What this task involves
Line count for "neste": tally the lines of the records below that contain it, and give only that number.

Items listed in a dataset
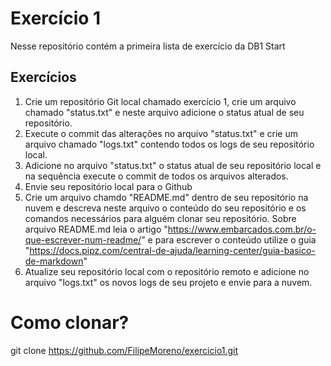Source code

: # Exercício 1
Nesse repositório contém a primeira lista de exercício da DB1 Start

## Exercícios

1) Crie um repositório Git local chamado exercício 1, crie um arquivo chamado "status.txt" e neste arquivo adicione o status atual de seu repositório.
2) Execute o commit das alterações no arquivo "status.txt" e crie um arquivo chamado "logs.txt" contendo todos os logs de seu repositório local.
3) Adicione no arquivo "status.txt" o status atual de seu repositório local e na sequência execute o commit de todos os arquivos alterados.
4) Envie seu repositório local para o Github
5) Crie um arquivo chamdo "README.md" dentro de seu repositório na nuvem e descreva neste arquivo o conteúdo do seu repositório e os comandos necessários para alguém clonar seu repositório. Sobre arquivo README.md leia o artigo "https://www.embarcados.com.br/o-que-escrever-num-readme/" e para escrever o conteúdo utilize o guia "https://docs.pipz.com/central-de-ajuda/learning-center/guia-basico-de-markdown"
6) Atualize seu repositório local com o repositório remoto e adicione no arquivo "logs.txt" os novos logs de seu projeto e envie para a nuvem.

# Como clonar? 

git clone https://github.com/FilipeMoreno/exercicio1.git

* * *

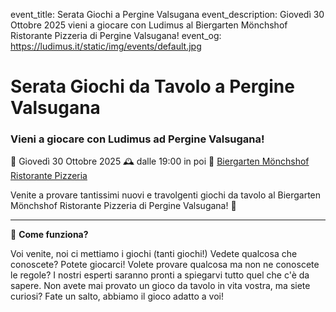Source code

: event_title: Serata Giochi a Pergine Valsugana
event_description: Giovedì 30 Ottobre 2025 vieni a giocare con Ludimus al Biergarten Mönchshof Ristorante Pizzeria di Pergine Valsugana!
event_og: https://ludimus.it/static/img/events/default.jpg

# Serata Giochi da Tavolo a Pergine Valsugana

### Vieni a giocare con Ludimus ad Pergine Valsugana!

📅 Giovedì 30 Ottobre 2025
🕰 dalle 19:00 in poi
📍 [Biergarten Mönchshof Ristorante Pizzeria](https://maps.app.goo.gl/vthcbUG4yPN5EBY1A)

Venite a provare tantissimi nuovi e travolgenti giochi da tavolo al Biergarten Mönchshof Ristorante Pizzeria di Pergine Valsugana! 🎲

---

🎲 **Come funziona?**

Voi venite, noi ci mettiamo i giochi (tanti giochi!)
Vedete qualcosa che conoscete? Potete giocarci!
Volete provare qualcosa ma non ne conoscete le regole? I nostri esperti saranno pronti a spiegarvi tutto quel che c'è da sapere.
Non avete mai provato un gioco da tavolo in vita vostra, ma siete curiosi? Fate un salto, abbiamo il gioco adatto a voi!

Task answer
2